本日の東京新聞夕刊に、芥川賞選考委員を辞任した作家黒井千次氏のインタビュー記事が掲載されていた。
黒井氏は芥川賞について次のように述べる。

芥川賞の場合、選考する側は年齢やキャリアが候補者よりも上で、どちらかといえば古い世界の人が多い。新しい物を新しくない人が選ぶ。そこが面白いと僕は思う。新しい物を新しい人が選ぶのとは違い、新しい物が古い考えなり存在なりをねじ伏せて出てくるわけです。それこそが本当の力ある新しさだと思う。

また、候補作を読んで「どこに身を置いて書いているのか鮮明ではない」と感じることも多くなり、次のように述べている。

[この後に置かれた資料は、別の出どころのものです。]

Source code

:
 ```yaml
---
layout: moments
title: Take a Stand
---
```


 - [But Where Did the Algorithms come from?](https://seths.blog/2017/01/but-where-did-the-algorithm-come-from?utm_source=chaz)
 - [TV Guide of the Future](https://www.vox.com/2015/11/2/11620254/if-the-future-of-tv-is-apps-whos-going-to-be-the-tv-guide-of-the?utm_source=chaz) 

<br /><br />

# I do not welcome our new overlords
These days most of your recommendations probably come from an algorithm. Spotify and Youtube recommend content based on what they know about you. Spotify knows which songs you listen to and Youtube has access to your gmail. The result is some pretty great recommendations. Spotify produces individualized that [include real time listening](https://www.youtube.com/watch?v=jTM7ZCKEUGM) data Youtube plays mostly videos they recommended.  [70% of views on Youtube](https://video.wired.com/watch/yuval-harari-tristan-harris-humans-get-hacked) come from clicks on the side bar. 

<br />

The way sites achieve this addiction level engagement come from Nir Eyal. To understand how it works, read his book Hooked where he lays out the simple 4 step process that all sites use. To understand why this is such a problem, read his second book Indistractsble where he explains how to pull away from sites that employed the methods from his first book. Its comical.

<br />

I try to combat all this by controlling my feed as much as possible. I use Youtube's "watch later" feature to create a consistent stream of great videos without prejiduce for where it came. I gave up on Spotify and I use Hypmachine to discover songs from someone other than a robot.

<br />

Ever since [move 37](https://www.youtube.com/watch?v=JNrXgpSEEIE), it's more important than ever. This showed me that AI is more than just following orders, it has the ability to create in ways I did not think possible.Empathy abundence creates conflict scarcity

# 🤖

主人公が一人暮らしでアルバイトをするような緩い生活環境が描かれた作品が多い。そこで何かのっぴきならないことが起こるわけではない。職場でも家庭でもいいが、生活の場がその人にとって大事なものとしか描かれていない。物足りないなと感じることが増えました。社会が緩く「ニート化」しているせいでしょうか。

確かに、ここ最近の芥川賞を読んでみると、国家や社会、生死の境、人間存在はほとんど描かれない。表現されるのは、「半径5メートル」の生活の中の違和感だらけである。そしてその違和感を突き詰め、純度高く描く作品のみが称されている気がする。